Another AFP agent at the time Michael Anthony Wallace was convicted of stealing $20m worth of seized heroin the following year. He was also convicted of murdering his girlfriend Zoe Zou and dumping her body.
AFP chief inspector Cliff Foster, who died by suicide after a battle with depression in 2001, had run the AFP Drug Investigation Unit during the late 1980s and had been under investigation for supplying heroin.
He was also allegedly linked to an organised crime syndicate shipping huge amounts of hashish into Australia from New Zealand.
Dr Mick Kennedy, then a NSW Police detective from the elite NSW State Drugs Crime Commission, had been raising the alarm bells about corrupt AFP police officers for years only to become a target himself.
He was charged and convicted of making false claims about AFP corruption.
His claims, which included AFP officer Detective Sergeant Alan Taciak was corrupt, were later proved true.
Taciak rolled over during the Wood Royal Commission into NSW Police and named 78 other AFP cops that he claimed were also on the take.
Dr Kennedy, who continued his police career and then left for a career in academia, was never formally exonerated.
After sensational revelations by Taciak that he was part of the problem in the drug unit, the federal government ordered an inquiry headed by Sydney barrister Ian Harrison QC.
It pieced together the trail of corruption of some officers that began when the Customs Narcotics Bureau merged with the newly formed AFP in 1979.
Dozens of officers with affiliations to the AFP drug unit in Sydney, the joint drugs taskforce and the old narcotics bureau were named in that inquiry.
The report was classified, but the Commonwealth Ombudsman was called on to implement the Harrison inquiry’s recommendations.

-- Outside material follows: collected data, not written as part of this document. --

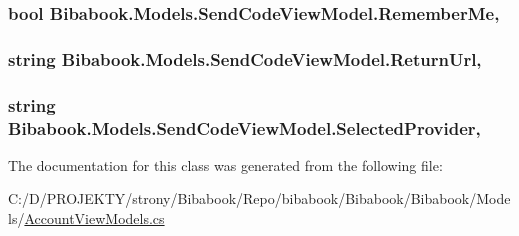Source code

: \subsubsection[{Remember\+Me}]{\setlength{\rightskip}{0pt plus 5cm}bool Bibabook.\+Models.\+Send\+Code\+View\+Model.\+Remember\+Me\hspace{0.3cm}{\ttfamily [get]}, {\ttfamily [set]}}\label{class_bibabook_1_1_models_1_1_send_code_view_model_a5a33496836395989dd4f39fb2fcbe03c}
\hypertarget{class_bibabook_1_1_models_1_1_send_code_view_model_ac32ec2ef86de91769c2dd847ffee0136}{}
\subsubsection[{Return\+Url}]{\setlength{\rightskip}{0pt plus 5cm}string Bibabook.\+Models.\+Send\+Code\+View\+Model.\+Return\+Url\hspace{0.3cm}{\ttfamily [get]}, {\ttfamily [set]}}\label{class_bibabook_1_1_models_1_1_send_code_view_model_ac32ec2ef86de91769c2dd847ffee0136}
\hypertarget{class_bibabook_1_1_models_1_1_send_code_view_model_a7cd0f9f7fdf8c6c2d6629fa1b79c49ea}{}
\subsubsection[{Selected\+Provider}]{\setlength{\rightskip}{0pt plus 5cm}string Bibabook.\+Models.\+Send\+Code\+View\+Model.\+Selected\+Provider\hspace{0.3cm}{\ttfamily [get]}, {\ttfamily [set]}}\label{class_bibabook_1_1_models_1_1_send_code_view_model_a7cd0f9f7fdf8c6c2d6629fa1b79c49ea}


The documentation for this class was generated from the following file\+:\begin{DoxyCompactItemize}
\item 
C\+:/\+D/\+P\+R\+O\+J\+E\+K\+T\+Y/strony/\+Bibabook/\+Repo/bibabook/\+Bibabook/\+Bibabook/\+Models/\hyperlink{_account_view_models_8cs}{Account\+View\+Models.\+cs}\end{DoxyCompactItemize}
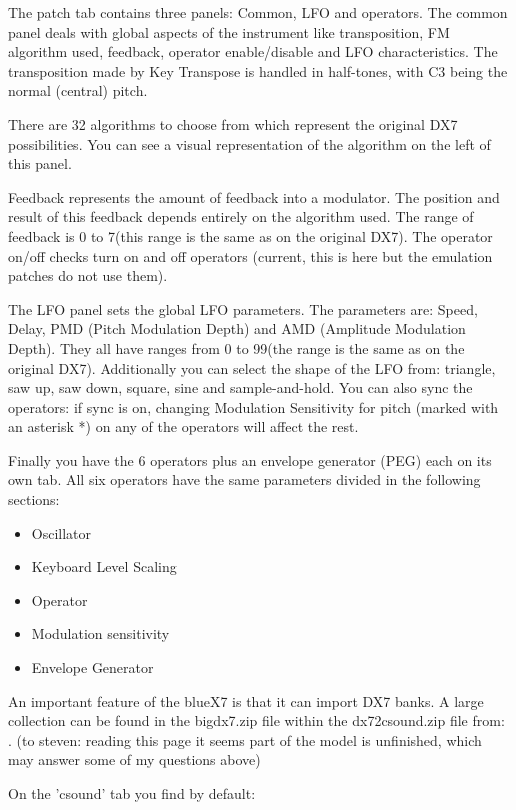 The patch tab contains three panels: Common, LFO and operators. The
common panel deals with global aspects of the instrument like
transposition, FM algorithm used, feedback, operator enable/disable and
LFO characteristics. The transposition made by Key Transpose is handled
in half-tones, with C3 being the normal (central) pitch.

There are 32 algorithms to choose from which represent the original DX7
possibilities. You can see a visual representation of the algorithm on
the left of this panel.

Feedback represents the amount of feedback into a modulator. The
position and result of this feedback depends entirely on the algorithm
used. The range of feedback is 0 to 7(this range is the same as on the
original DX7). The operator on/off checks turn on and off operators
(current, this is here but the emulation patches do not use them).

The LFO panel sets the global LFO parameters. The parameters are: Speed,
Delay, PMD (Pitch Modulation Depth) and AMD (Amplitude Modulation
Depth). They all have ranges from 0 to 99(the range is the same as on
the original DX7). Additionally you can select the shape of the LFO
from: triangle, saw up, saw down, square, sine and sample-and-hold. You
can also sync the operators: if sync is on, changing Modulation
Sensitivity for pitch (marked with an asterisk *) on any of the
operators will affect the rest.

Finally you have the 6 operators plus an envelope generator (PEG) each
on its own tab. All six operators have the same parameters divided in
the following sections:

\begin{itemize}
\item
  Oscillator
\item
  Keyboard Level Scaling
\item
  Operator
\item
  Modulation sensitivity
\item
  Envelope Generator
\end{itemize}

An important feature of the blueX7 is that it can import DX7 banks. A
large collection can be found in the bigdx7.zip file within the
dx72csound.zip file from:
\href{http://www.parnasse.com/dx72csnd.shtml}{}. (to steven: reading
this page it seems part of the model is unfinished, which may answer
some of my questions above)

On the 'csound' tab you find by default:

The Ombudsman’s office said in its annual report for 1996-97 that seven AFP officers were sacked and a number of others were being investigated.
A subsequent report said further investigations took place but the results were never publicly revealed. What is known is many others within the AFP were allowed to leave with golden handshakes.
Another then AFP agent, Wayne Sievers, who had been working in the AFP’s infamous Sydney Drug Unit for six years, had also unsuccessfully tried to blow the whistle on what was happening,
Similarly, warnings from former AFP internal affairs officer Ray Cooper, who died a year ago,
Cooper was investigating corrupt cops in Sydney in the late 1980s and had reported Standen to his superiors. However, he never heard any more.
Cooper until his death consistently called for a major investigation into the AFP.
In one of his last interviews after revelations of yet another AFP corruption scandal, this time involving a string of Australian Protective Service Officers, he said it is only when there is outside pressure that things come out.
“What has happened in the AFP is that it has become more like a military organisation – where you cover up rather than admit anything,” he said.
“That is not the way police can survive long term, because sooner or later the cover-up becomes bigger than the original event.
“The Harrison inquiry was just a desktop review. It did not get into the real issues of corrupt police.
“We were told then to shut up … it sounds like it has not changed much.”
In a statement on Sunday night, the AFP declared there was no open investigation into the Winchester matter and “no recent” review.
“Our thoughts are always with the Winchester family,” a spokesperson said.
Despite the AFP’s own intelligence and reports on the ‘ndrangheta referencing the Italian Mafia and the Winchester case including reports from Italian counterparts, the spokesperson said there “is no evidence to suggest Italian organised crime was responsible for the death of one of our own”.